#### [Input data]
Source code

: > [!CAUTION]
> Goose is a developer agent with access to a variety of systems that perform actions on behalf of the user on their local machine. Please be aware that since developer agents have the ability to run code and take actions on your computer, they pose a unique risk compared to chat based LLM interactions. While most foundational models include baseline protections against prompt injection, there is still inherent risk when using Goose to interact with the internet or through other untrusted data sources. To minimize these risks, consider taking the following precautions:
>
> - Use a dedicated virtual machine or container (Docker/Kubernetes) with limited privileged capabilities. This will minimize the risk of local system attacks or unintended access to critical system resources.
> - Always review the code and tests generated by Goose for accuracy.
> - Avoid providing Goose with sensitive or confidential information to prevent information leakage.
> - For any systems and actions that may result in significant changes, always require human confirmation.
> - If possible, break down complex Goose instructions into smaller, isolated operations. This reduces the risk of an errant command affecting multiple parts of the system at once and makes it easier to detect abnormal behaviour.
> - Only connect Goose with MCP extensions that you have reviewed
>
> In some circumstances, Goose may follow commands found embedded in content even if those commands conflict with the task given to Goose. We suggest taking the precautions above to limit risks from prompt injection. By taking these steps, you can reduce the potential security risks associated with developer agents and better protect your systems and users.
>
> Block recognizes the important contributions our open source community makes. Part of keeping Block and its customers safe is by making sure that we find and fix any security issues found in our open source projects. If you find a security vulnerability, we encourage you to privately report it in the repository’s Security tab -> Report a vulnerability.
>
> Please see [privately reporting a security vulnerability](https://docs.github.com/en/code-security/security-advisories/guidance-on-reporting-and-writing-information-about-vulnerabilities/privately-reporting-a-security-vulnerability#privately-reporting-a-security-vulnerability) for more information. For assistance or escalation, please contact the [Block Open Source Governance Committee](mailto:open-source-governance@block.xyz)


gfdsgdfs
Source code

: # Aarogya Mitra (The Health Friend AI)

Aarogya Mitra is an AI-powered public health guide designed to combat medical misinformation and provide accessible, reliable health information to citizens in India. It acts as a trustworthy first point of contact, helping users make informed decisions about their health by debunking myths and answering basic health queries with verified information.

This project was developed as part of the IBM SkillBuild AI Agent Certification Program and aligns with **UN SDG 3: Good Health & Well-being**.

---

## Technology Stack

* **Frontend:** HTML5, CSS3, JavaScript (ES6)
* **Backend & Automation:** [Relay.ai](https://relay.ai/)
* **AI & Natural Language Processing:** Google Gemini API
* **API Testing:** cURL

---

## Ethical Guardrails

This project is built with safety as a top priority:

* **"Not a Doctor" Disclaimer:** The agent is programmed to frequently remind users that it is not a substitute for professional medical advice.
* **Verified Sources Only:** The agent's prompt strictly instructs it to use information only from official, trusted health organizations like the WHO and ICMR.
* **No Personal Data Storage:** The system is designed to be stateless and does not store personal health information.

#### [What the exercise asks]
Output the data in full, exactly as it stands.

#### [Solution]
Source code

: > [!CAUTION]
> Goose is a developer agent with access to a variety of systems that perform actions on behalf of the user on their local machine. Please be aware that since developer agents have the ability to run code and take actions on your computer, they pose a unique risk compared to chat based LLM interactions. While most foundational models include baseline protections against prompt injection, there is still inherent risk when using Goose to interact with the internet or through other untrusted data sources. To minimize these risks, consider taking the following precautions:
>
> - Use a dedicated virtual machine or container (Docker/Kubernetes) with limited privileged capabilities. This will minimize the risk of local system attacks or unintended access to critical system resources.
> - Always review the code and tests generated by Goose for accuracy.
> - Avoid providing Goose with sensitive or confidential information to prevent information leakage.
> - For any systems and actions that may result in significant changes, always require human confirmation.
> - If possible, break down complex Goose instructions into smaller, isolated operations. This reduces the risk of an errant command affecting multiple parts of the system at once and makes it easier to detect abnormal behaviour.
> - Only connect Goose with MCP extensions that you have reviewed
>
> In some circumstances, Goose may follow commands found embedded in content even if those commands conflict with the task given to Goose. We suggest taking the precautions above to limit risks from prompt injection. By taking these steps, you can reduce the potential security risks associated with developer agents and better protect your systems and users.
>
> Block recognizes the important contributions our open source community makes. Part of keeping Block and its customers safe is by making sure that we find and fix any security issues found in our open source projects. If you find a security vulnerability, we encourage you to privately report it in the repository’s Security tab -> Report a vulnerability.
>
> Please see [privately reporting a security vulnerability](https://docs.github.com/en/code-security/security-advisories/guidance-on-reporting-and-writing-information-about-vulnerabilities/privately-reporting-a-security-vulnerability#privately-reporting-a-security-vulnerability) for more information. For assistance or escalation, please contact the [Block Open Source Governance Committee](mailto:open-source-governance@block.xyz)


gfdsgdfs
Source code

: # Aarogya Mitra (The Health Friend AI)

Aarogya Mitra is an AI-powered public health guide designed to combat medical misinformation and provide accessible, reliable health information to citizens in India. It acts as a trustworthy first point of contact, helping users make informed decisions about their health by debunking myths and answering basic health queries with verified information.

This project was developed as part of the IBM SkillBuild AI Agent Certification Program and aligns with **UN SDG 3: Good Health & Well-being**.

---

## Technology Stack

* **Frontend:** HTML5, CSS3, JavaScript (ES6)
* **Backend & Automation:** [Relay.ai](https://relay.ai/)
* **AI & Natural Language Processing:** Google Gemini API
* **API Testing:** cURL

---

## Ethical Guardrails

This project is built with safety as a top priority:

* **"Not a Doctor" Disclaimer:** The agent is programmed to frequently remind users that it is not a substitute for professional medical advice.
* **Verified Sources Only:** The agent's prompt strictly instructs it to use information only from official, trusted health organizations like the WHO and ICMR.
* **No Personal Data Storage:** The system is designed to be stateless and does not store personal health information.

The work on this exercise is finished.